• Problem requirements: Exactly transcribe the line that holds "risorse tramite link](/help/assets/link-sharing.md)." and every remaining line of the records, up to and including the final one, with nothing else.

• Material for the task:
-- -- --
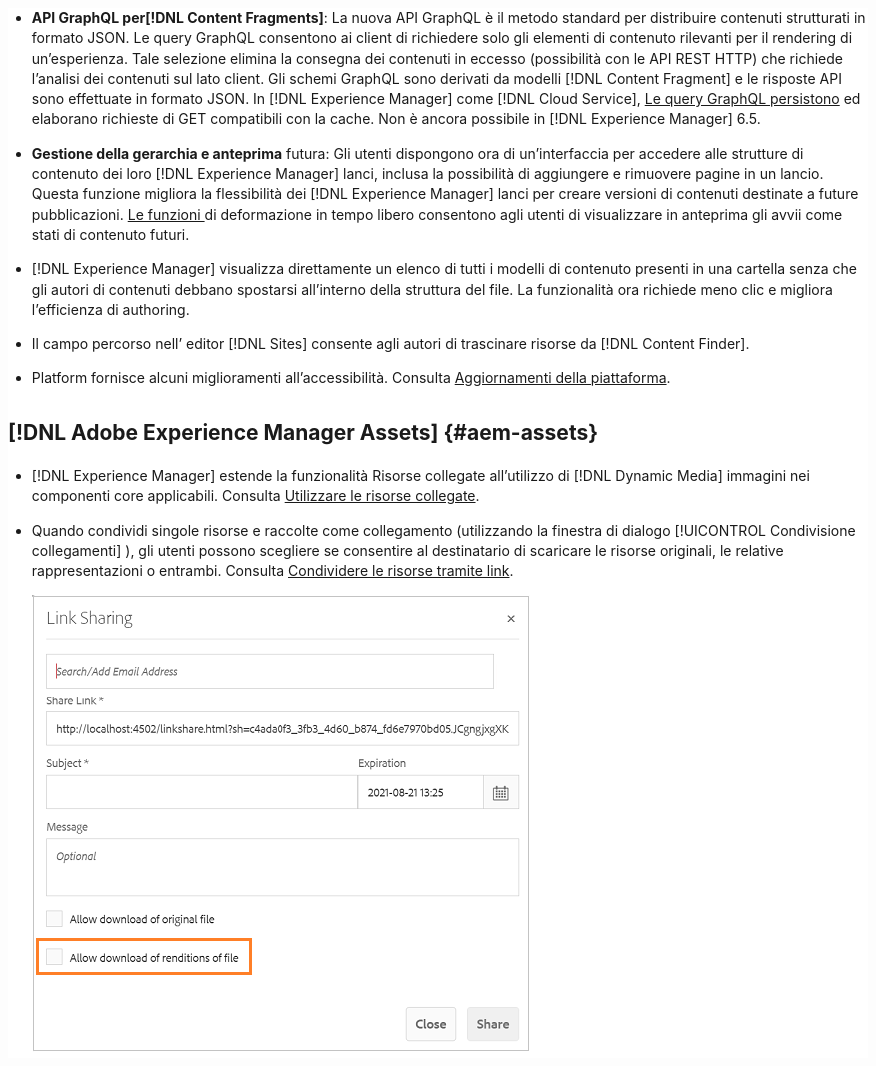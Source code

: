* **API GraphQL per[!DNL Content Fragments]**: La nuova API GraphQL è il metodo standard per distribuire contenuti strutturati in formato JSON. Le query GraphQL consentono ai client di richiedere solo gli elementi di contenuto rilevanti per il rendering di un’esperienza. Tale selezione elimina la consegna dei contenuti in eccesso (possibilità con le API REST HTTP) che richiede l’analisi dei contenuti sul lato client. Gli schemi GraphQL sono derivati da modelli [!DNL Content Fragment] e le risposte API sono effettuate in formato JSON. In [!DNL Experience Manager] come [!DNL Cloud Service], [Le query GraphQL persistono](https://experienceleague.adobe.com/docs/experience-manager-cloud-service/assets/admin/graphql-api-content-fragments.html#persisted-queries-caching) ed elaborano richieste di GET compatibili con la cache. Non è ancora possibile in [!DNL Experience Manager] 6.5.

* **Gestione della gerarchia e anteprima** futura: Gli utenti dispongono ora di un’interfaccia per accedere alle strutture di contenuto dei loro  [!DNL Experience Manager] lanci, inclusa la possibilità di aggiungere e rimuovere pagine in un lancio. Questa funzione migliora la flessibilità dei [!DNL Experience Manager] lanci per creare versioni di contenuti destinate a future pubblicazioni. [Le funzioni ](/help/sites-authoring/working-with-page-versions.md#timewarp) di deformazione in tempo libero consentono agli utenti di visualizzare in anteprima gli avvii come stati di contenuto futuri.

* [!DNL Experience Manager] visualizza direttamente un elenco di tutti i modelli di contenuto presenti in una cartella senza che gli autori di contenuti debbano spostarsi all’interno della struttura del file. La funzionalità ora richiede meno clic e migliora l’efficienza di authoring.

* Il campo percorso nell’ editor [!DNL Sites] consente agli autori di trascinare risorse da [!DNL Content Finder].

* Platform fornisce alcuni miglioramenti all’accessibilità. Consulta [Aggiornamenti della piattaforma](/help/release-notes/sp-release-notes.md#platform-65100).

## [!DNL Adobe Experience Manager Assets] {#aem-assets}

* [!DNL Experience Manager] estende la funzionalità Risorse collegate all’utilizzo di  [!DNL Dynamic Media] immagini nei componenti core applicabili. Consulta [Utilizzare le risorse collegate](/help/assets/use-assets-across-connected-assets-instances.md).

* Quando condividi singole risorse e raccolte come collegamento (utilizzando la finestra di dialogo [!UICONTROL Condivisione collegamenti] ), gli utenti possono scegliere se consentire al destinatario di scaricare le risorse originali, le relative rappresentazioni o entrambi. Consulta [Condividere le risorse tramite link](/help/assets/link-sharing.md).

   ![per consentire il download solo delle risorse originali, solo delle rappresentazioni o di entrambe](/help/release-notes/assets/share-assets-as-link.png)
-- -- --
• Result of this task:
* Quando condividi singole risorse e raccolte come collegamento (utilizzando la finestra di dialogo [!UICONTROL Condivisione collegamenti] ), gli utenti possono scegliere se consentire al destinatario di scaricare le risorse originali, le relative rappresentazioni o entrambi. Consulta [Condividere le risorse tramite link](/help/assets/link-sharing.md).

   ![per consentire il download solo delle risorse originali, solo delle rappresentazioni o di entrambe](/help/release-notes/assets/share-assets-as-link.png)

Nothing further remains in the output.